Умер Альбов*. Все письма у Т. Богданович. Как я забрался в квартиру к Т. А. – Старший дворник выгнал.
Как Баранцевич поминал Альбова: пошли мы вместе в бардачок, взяли девочку, я полежу с нею и доволен, а Нилыч мучает ее, мучает, и так и сяк – доведет до слез, до крику. Одна горячими утюгами стала себя прижигать – до того он ее довел. – Жестокий был человек! – подхватил Фидлер.
После похорон мы собрались у Давыдки: Измайлов, Фидлер, Венгеров, Б. Б. Глинский, Баранцевич и я.
Фидлер рассказывал, что покойный последнее время читал «Исторический Вестник».
– Ах да, послушай! – говорит он Глинскому, – как он возмущался той мерзостью, которую ты напечатал.
– Какою мерзостью?
– А про юбилей Баранцевича.
– Что про юбилей Баранцевича? – вскипел Баранцевич. И т. д.
Рассказали анекдот о Немировиче-Данченко. Как он в ресторане – чуть поцелует даму, вбегает лакей. Что такое? Оказывается, над диваном был звонок. Она откинется, нажмет кнопку – и трррр!
Вообще, только анекдоты и рассказывали на этих поминках. Бедный Святловский – один так сражен этой смертью, что уехал отдыхать.
24 [20] июня. Был с Машей в Гельсингфорсе – и с Колей. Выехали 19-го. Коля: «Какие коровки маленькие, – и овечки. Вот такие». «Я все смотрю в канавки, может быть, увижу головастиков». И заклинает, чтобы скорее приехать: Гельсингфорс, Гельсингфорс, Гельсингфорс. Потом мы были на кладбище. Море – и великолепные памятники. То дождь, то солнце. Коля заметил в железном веночке – совсем низко гнездо птенчиков. Потом случилось событие. Колю переехал извозчик – он соскочил с трамвая, и мы с Машей недоглядели за ним. Маша кричала, Коля кричал, изо рта у него кровь – сбежались люди – herurgissa – неизвестно, куда везет нас извозчик – евреи заговорили по-русски – в зале много калош. Доктор молодой, никаких слов утешения, – «разденьте его» – «оденьте его» – ждал, когда я его спрошу: «is it broken?»[126] – нет, холодную воду. – М. теплыми, плачущими губами единственный поцелуй. Коля спит. М., красная, лежит на кушетке. – Сочувствие бюстной чухонской fr?ken: ми, шетири дами, на автомобиле. – Сошел вниз: ел omlette, у меня желтая сорочка и грязный воротничок. Потом чудо. Коля встал и пошел обеими.

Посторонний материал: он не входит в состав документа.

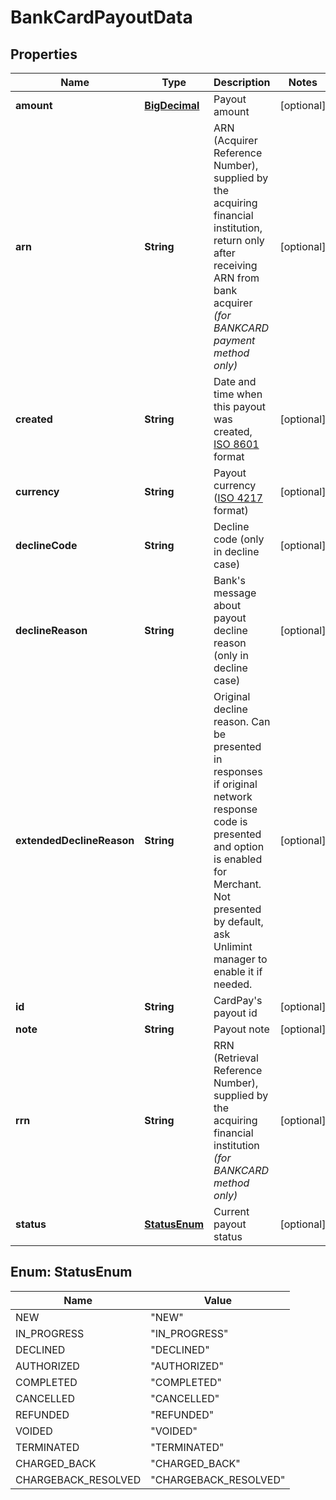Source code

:
# BankCardPayoutData

## Properties
Name | Type | Description | Notes
------------ | ------------- | ------------- | -------------
**amount** | [**BigDecimal**](BigDecimal.md) | Payout amount |  [optional]
**arn** | **String** | ARN (Acquirer Reference Number), supplied by the acquiring financial institution, return only after receiving ARN from bank acquirer *(for BANKCARD payment method only)* |  [optional]
**created** | **String** | Date and time when this payout was created, [ISO 8601](https://en.wikipedia.org/wiki/ISO_8601) format |  [optional]
**currency** | **String** | Payout currency ([ISO 4217](https://en.wikipedia.org/wiki/ISO_4217) format) |  [optional]
**declineCode** | **String** | Decline code (only in decline case) |  [optional]
**declineReason** | **String** | Bank&#39;s message about payout decline reason (only in decline case) |  [optional]
**extendedDeclineReason** | **String** | Original decline reason. Can be presented in responses if original network response code is presented and option is enabled for Merchant. Not presented by default, ask Unlimint manager to enable it if needed. |  [optional]
**id** | **String** | CardPay&#39;s payout id |  [optional]
**note** | **String** | Payout note |  [optional]
**rrn** | **String** | RRN (Retrieval Reference Number), supplied by the acquiring financial institution *(for BANKCARD method only)* |  [optional]
**status** | [**StatusEnum**](#StatusEnum) | Current payout status |  [optional]


<a name="StatusEnum"></a>
## Enum: StatusEnum
Name | Value
---- | -----
NEW | &quot;NEW&quot;
IN_PROGRESS | &quot;IN_PROGRESS&quot;
DECLINED | &quot;DECLINED&quot;
AUTHORIZED | &quot;AUTHORIZED&quot;
COMPLETED | &quot;COMPLETED&quot;
CANCELLED | &quot;CANCELLED&quot;
REFUNDED | &quot;REFUNDED&quot;
VOIDED | &quot;VOIDED&quot;
TERMINATED | &quot;TERMINATED&quot;
CHARGED_BACK | &quot;CHARGED_BACK&quot;
CHARGEBACK_RESOLVED | &quot;CHARGEBACK_RESOLVED&quot;




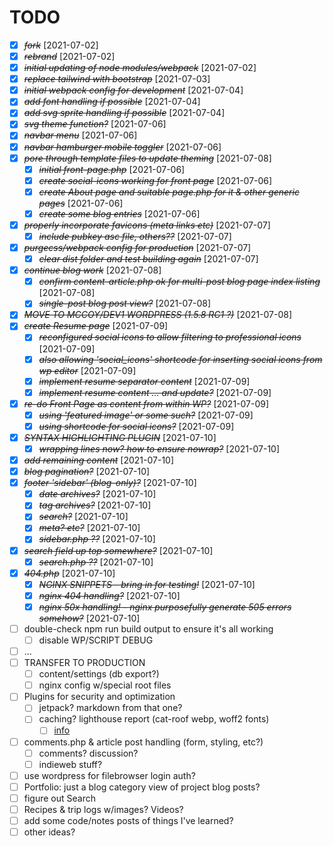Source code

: # TODO

- [X] ~~*fork*~~ [2021-07-02]
- [X] ~~*rebrand*~~ [2021-07-02]
- [X] ~~*initial updating of node modules/webpack*~~ [2021-07-02]
- [X] ~~*replace tailwind with bootstrap*~~ [2021-07-03]
- [X] ~~*initial webpack config for development*~~ [2021-07-04]
- [X] ~~*add font handling if possible*~~ [2021-07-04]
- [X] ~~*add svg sprite handling if possible*~~ [2021-07-04]
- [X] ~~*svg theme function?*~~ [2021-07-06]
- [X] ~~*navbar menu*~~ [2021-07-06]
- [X] ~~*navbar hamburger mobile toggler*~~ [2021-07-06]
- [X] ~~*pore through template files to update theming*~~ [2021-07-08]
  - [X] ~~*initial front-page.php*~~ [2021-07-06]
  - [X] ~~*create social-icons working for front page*~~ [2021-07-06]
  - [X] ~~*create About page and suitable page.php for it & other generic pages*~~ [2021-07-06]
  - [X] ~~*create some blog entries*~~ [2021-07-06]
- [X] ~~*properly incorporate favicons (meta links etc)*~~ [2021-07-07]
  - [X] ~~*include pubkey asc file, others??*~~ [2021-07-07]
- [X] ~~*purgecss/webpack config for production*~~ [2021-07-07]
  - [X] ~~*clear dist folder and test building again*~~ [2021-07-07]
- [X] ~~*continue blog work*~~ [2021-07-08]
  - [X] ~~*confirm content-article.php ok for multi-post blog page index listing*~~ [2021-07-08]
  - [X] ~~*single-post blog post view?*~~ [2021-07-08]
- [X] ~~*MOVE TO MCCOY/DEV1 WORDPRESS (1.5.8 RC1 ?)*~~ [2021-07-08]
- [X] ~~*create Resume page*~~ [2021-07-09]
  - [X] ~~*reconfigured social icons to allow filtering to professional icons*~~ [2021-07-09]
  - [X] ~~*also allowing 'social_icons' shortcode for inserting social icons from wp editor*~~ [2021-07-09]
  - [X] ~~*implement resume separator content*~~ [2021-07-09]
  - [X] ~~*implement resume content ... and update?*~~ [2021-07-09]
- [X] ~~*re-do Front Page as content from within WP?*~~ [2021-07-09]
  - [X] ~~*using 'featured image' or some such?*~~ [2021-07-09]
  - [X] ~~*using shortcode for social icons?*~~ [2021-07-09]
- [X] ~~*SYNTAX HIGHLIGHTING PLUGIN*~~ [2021-07-10]
  - [X] ~~*wrapping lines now? how to ensure nowrap?*~~ [2021-07-10]
- [X] ~~*add remaining content*~~ [2021-07-10]
- [X] ~~*blog pagination?*~~ [2021-07-10]
- [X] ~~*footer 'sidebar' (blog-only)?*~~ [2021-07-10]
  - [X] ~~*date archives?*~~ [2021-07-10]
  - [X] ~~*tag archives?*~~ [2021-07-10]
  - [X] ~~*search?*~~ [2021-07-10]
  - [X] ~~*meta? etc?*~~ [2021-07-10]
  - [X] ~~*sidebar.php ??*~~ [2021-07-10]
- [X] ~~*search field up top somewhere?*~~ [2021-07-10]
  - [X] ~~*search.php ??*~~ [2021-07-10]
- [X] ~~*404.php*~~ [2021-07-10]
  - [X] ~~*NGINX SNIPPETS - bring in for testing!*~~ [2021-07-10]
  - [X] ~~*nginx 404 handling?*~~ [2021-07-10]
  - [X] ~~*nginx 50x handling! - nginx purposefully generate 505 errors somehow?*~~ [2021-07-10]
- [ ] double-check npm run build output to ensure it's all working
  - [ ] disable WP/SCRIPT DEBUG
- [ ] ...
- [ ] TRANSFER TO PRODUCTION
  - [ ] content/settings (db export?)
  - [ ] nginx config w/special root files
- [ ] Plugins for security and optimization
  - [ ] jetpack? markdown from that one?
  - [ ] caching? lighthouse report (cat-roof webp, woff2 fonts)
    - [ ] [info](https://wordpress.org/support/article/optimization/#browser-caching)
- [ ] comments.php & article post handling (form, styling, etc?)
  - [ ] comments? discussion?
  - [ ] indieweb stuff?
- [ ] use wordpress for filebrowser login auth?
- [ ] Portfolio: just a blog category view of project blog posts?
- [ ] figure out Search
- [ ] Recipes & trip logs w/images? Videos?
- [ ] add some code/notes posts of things I've learned?
- [ ] other ideas?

М.: «положительно увидала Бога, когда это случилось. Я готова была у всех проходящих целовать ноги».
20. Были на «Зверином острове». В ресторанчике – коза, памятник. Ели простоквашу. Коля дернул маму за нос. Олень, тюлень, который делал восьмерки. Павлин. Как Коля бегал безумно по острову. Он мечтает о необитаемом острове, о нескольких необитаемых островах. На одном мы сами поселимся, а все остальные «обитаем». Когда ему примерили костюм, он сказал:
Я Шендер-Мендер,
Важный господин.
Обедали в Fennia. Это самый счастливый мой день.
21. М. говорит Коле: жаль, что тебя не резал хирург, узнал бы ты, что такое настоящая боль. Его умывают, он плачет. Остров Folesen.
Уезжаем в 3-м классе. Мальчик ест банан: держит в обеих руках по куску в обоих кулачках. Откусит от правого, откусит от левого. Коля в восторге. – Маша хочет снять дачу на каждой станции, мимо которых мы проезжаем. Финские фрекен, похожие на герцогинь, и финские студентки, похожие на горничных. Играли в нолики и крестики. У нас Маруся.
23. Целый день пускал змея, т. к. негде заниматься.
24. Пишу программу детского журнала*. Дело идет очень вяло. Хочется махнуть рукой!
Среда 13 июля[127]. Все еще пишу программу детского журнала. Ужас. Был у Репина. Там некто Печаткин прочитал неостроумный рассказ, где все слова начинались на з. «Знакомый закупил землю. Знакомого запоздравили». И. Е. говорил:
– Браво, браво!
Потом он же рассказал армянский и еврейский анекдот, как армянин и еврей рассказывали басню о «лисеночке и m-me вороне». Потом одна седая, с короткими ногами, декламировала о каком-то кинжале. И. Е. говорил:
– Браво, браво.
Потом фотограф Глыбовский позорно прочитал о какой-то вакханке. Репин:
– Браво, браво!
Ужасное, однако, общество у Репина. Эстетика телеграфистов и юнкеров.